**WHAT IS NEEDED:**
A set of records appears below. Print them all, word for word.
--- DATASET RECORDS Enclosed Below ---
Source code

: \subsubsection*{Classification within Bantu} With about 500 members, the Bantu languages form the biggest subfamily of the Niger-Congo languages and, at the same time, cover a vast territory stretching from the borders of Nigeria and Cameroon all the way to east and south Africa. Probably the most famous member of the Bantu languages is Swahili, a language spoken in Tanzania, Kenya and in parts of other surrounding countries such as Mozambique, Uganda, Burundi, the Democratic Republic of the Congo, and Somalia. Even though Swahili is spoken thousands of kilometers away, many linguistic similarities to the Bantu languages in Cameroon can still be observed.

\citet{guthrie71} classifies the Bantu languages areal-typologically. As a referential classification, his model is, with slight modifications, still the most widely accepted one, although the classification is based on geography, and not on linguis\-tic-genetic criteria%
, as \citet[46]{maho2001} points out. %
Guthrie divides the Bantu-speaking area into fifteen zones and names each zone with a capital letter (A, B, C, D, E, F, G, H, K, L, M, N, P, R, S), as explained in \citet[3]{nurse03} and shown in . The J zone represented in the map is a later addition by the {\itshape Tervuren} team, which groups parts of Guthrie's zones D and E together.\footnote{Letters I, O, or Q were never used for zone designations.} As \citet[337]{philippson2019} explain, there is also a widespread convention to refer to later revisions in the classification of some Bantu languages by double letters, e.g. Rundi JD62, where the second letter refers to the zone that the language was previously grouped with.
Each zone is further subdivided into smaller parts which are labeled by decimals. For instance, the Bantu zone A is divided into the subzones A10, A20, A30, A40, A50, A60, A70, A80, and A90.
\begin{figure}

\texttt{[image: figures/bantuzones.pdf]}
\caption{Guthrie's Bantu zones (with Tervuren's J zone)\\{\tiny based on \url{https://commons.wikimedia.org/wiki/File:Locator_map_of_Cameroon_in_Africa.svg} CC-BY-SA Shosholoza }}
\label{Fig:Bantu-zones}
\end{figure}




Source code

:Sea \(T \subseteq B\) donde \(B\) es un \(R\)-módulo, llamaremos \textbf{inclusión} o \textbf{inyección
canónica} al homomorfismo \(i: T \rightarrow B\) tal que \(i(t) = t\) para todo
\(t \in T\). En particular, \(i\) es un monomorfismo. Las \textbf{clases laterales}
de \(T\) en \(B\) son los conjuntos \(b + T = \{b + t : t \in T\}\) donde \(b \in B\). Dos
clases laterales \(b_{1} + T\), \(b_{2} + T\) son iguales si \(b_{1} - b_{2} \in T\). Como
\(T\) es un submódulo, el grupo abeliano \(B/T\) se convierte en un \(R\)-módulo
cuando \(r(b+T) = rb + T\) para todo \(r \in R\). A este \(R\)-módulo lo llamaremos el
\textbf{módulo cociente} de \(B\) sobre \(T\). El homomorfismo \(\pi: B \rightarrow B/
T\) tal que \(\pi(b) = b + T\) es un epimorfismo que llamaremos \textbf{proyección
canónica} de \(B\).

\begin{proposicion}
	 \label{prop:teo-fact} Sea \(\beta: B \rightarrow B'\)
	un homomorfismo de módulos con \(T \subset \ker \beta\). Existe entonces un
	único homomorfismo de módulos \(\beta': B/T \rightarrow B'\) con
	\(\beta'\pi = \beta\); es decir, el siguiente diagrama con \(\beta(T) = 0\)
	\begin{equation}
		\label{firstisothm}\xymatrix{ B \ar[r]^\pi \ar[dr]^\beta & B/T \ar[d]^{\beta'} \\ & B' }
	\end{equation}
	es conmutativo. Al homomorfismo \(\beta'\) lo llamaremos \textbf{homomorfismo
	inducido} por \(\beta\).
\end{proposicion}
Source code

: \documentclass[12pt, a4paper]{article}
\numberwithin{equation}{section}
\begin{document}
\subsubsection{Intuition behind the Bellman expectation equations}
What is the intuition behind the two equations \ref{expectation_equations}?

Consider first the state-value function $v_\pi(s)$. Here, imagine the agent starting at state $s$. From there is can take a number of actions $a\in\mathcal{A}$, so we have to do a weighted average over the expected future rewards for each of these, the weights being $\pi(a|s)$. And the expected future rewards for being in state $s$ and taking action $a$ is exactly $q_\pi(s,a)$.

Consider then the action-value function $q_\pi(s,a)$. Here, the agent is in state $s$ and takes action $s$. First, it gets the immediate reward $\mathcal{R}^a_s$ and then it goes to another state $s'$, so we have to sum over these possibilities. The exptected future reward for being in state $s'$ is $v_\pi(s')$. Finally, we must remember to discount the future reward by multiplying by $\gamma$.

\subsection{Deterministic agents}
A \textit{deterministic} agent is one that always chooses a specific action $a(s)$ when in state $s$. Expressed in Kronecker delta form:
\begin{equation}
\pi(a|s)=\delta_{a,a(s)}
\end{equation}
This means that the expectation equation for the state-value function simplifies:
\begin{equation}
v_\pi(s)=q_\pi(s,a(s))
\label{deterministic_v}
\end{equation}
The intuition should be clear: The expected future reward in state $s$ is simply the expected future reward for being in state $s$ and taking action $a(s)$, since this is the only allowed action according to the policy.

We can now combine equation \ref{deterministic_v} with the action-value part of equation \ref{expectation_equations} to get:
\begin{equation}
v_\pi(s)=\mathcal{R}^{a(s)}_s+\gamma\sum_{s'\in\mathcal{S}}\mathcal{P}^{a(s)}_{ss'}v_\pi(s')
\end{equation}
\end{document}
--- End of Enclosed DATASET RECORDS ---
**ANSWER TO THE PROBLEM:**
Source code

: \subsubsection*{Classification within Bantu} With about 500 members, the Bantu languages form the biggest subfamily of the Niger-Congo languages and, at the same time, cover a vast territory stretching from the borders of Nigeria and Cameroon all the way to east and south Africa. Probably the most famous member of the Bantu languages is Swahili, a language spoken in Tanzania, Kenya and in parts of other surrounding countries such as Mozambique, Uganda, Burundi, the Democratic Republic of the Congo, and Somalia. Even though Swahili is spoken thousands of kilometers away, many linguistic similarities to the Bantu languages in Cameroon can still be observed.

\citet{guthrie71} classifies the Bantu languages areal-typologically. As a referential classification, his model is, with slight modifications, still the most widely accepted one, although the classification is based on geography, and not on linguis\-tic-genetic criteria%
, as \citet[46]{maho2001} points out. %
Guthrie divides the Bantu-speaking area into fifteen zones and names each zone with a capital letter (A, B, C, D, E, F, G, H, K, L, M, N, P, R, S), as explained in \citet[3]{nurse03} and shown in . The J zone represented in the map is a later addition by the {\itshape Tervuren} team, which groups parts of Guthrie's zones D and E together.\footnote{Letters I, O, or Q were never used for zone designations.} As \citet[337]{philippson2019} explain, there is also a widespread convention to refer to later revisions in the classification of some Bantu languages by double letters, e.g. Rundi JD62, where the second letter refers to the zone that the language was previously grouped with.
Each zone is further subdivided into smaller parts which are labeled by decimals. For instance, the Bantu zone A is divided into the subzones A10, A20, A30, A40, A50, A60, A70, A80, and A90.
\begin{figure}

\texttt{[image: figures/bantuzones.pdf]}
\caption{Guthrie's Bantu zones (with Tervuren's J zone)\\{\tiny based on \url{https://commons.wikimedia.org/wiki/File:Locator_map_of_Cameroon_in_Africa.svg} CC-BY-SA Shosholoza }}
\label{Fig:Bantu-zones}
\end{figure}




Source code

:Sea \(T \subseteq B\) donde \(B\) es un \(R\)-módulo, llamaremos \textbf{inclusión} o \textbf{inyección
canónica} al homomorfismo \(i: T \rightarrow B\) tal que \(i(t) = t\) para todo
\(t \in T\). En particular, \(i\) es un monomorfismo. Las \textbf{clases laterales}
de \(T\) en \(B\) son los conjuntos \(b + T = \{b + t : t \in T\}\) donde \(b \in B\). Dos
clases laterales \(b_{1} + T\), \(b_{2} + T\) son iguales si \(b_{1} - b_{2} \in T\). Como
\(T\) es un submódulo, el grupo abeliano \(B/T\) se convierte en un \(R\)-módulo
cuando \(r(b+T) = rb + T\) para todo \(r \in R\). A este \(R\)-módulo lo llamaremos el
\textbf{módulo cociente} de \(B\) sobre \(T\). El homomorfismo \(\pi: B \rightarrow B/
T\) tal que \(\pi(b) = b + T\) es un epimorfismo que llamaremos \textbf{proyección
canónica} de \(B\).

\begin{proposicion}
	 \label{prop:teo-fact} Sea \(\beta: B \rightarrow B'\)
	un homomorfismo de módulos con \(T \subset \ker \beta\). Existe entonces un
	único homomorfismo de módulos \(\beta': B/T \rightarrow B'\) con
	\(\beta'\pi = \beta\); es decir, el siguiente diagrama con \(\beta(T) = 0\)
	\begin{equation}
		\label{firstisothm}\xymatrix{ B \ar[r]^\pi \ar[dr]^\beta & B/T \ar[d]^{\beta'} \\ & B' }
	\end{equation}
	es conmutativo. Al homomorfismo \(\beta'\) lo llamaremos \textbf{homomorfismo
	inducido} por \(\beta\).
\end{proposicion}
Source code

: \documentclass[12pt, a4paper]{article}
\numberwithin{equation}{section}
\begin{document}
\subsubsection{Intuition behind the Bellman expectation equations}
What is the intuition behind the two equations \ref{expectation_equations}?

Consider first the state-value function $v_\pi(s)$. Here, imagine the agent starting at state $s$. From there is can take a number of actions $a\in\mathcal{A}$, so we have to do a weighted average over the expected future rewards for each of these, the weights being $\pi(a|s)$. And the expected future rewards for being in state $s$ and taking action $a$ is exactly $q_\pi(s,a)$.

Consider then the action-value function $q_\pi(s,a)$. Here, the agent is in state $s$ and takes action $s$. First, it gets the immediate reward $\mathcal{R}^a_s$ and then it goes to another state $s'$, so we have to sum over these possibilities. The exptected future reward for being in state $s'$ is $v_\pi(s')$. Finally, we must remember to discount the future reward by multiplying by $\gamma$.

\subsection{Deterministic agents}
A \textit{deterministic} agent is one that always chooses a specific action $a(s)$ when in state $s$. Expressed in Kronecker delta form:
\begin{equation}
\pi(a|s)=\delta_{a,a(s)}
\end{equation}
This means that the expectation equation for the state-value function simplifies:
\begin{equation}
v_\pi(s)=q_\pi(s,a(s))
\label{deterministic_v}
\end{equation}
The intuition should be clear: The expected future reward in state $s$ is simply the expected future reward for being in state $s$ and taking action $a(s)$, since this is the only allowed action according to the policy.

We can now combine equation \ref{deterministic_v} with the action-value part of equation \ref{expectation_equations} to get:
\begin{equation}
v_\pi(s)=\mathcal{R}^{a(s)}_s+\gamma\sum_{s'\in\mathcal{S}}\mathcal{P}^{a(s)}_{ss'}v_\pi(s')
\end{equation}
\end{document}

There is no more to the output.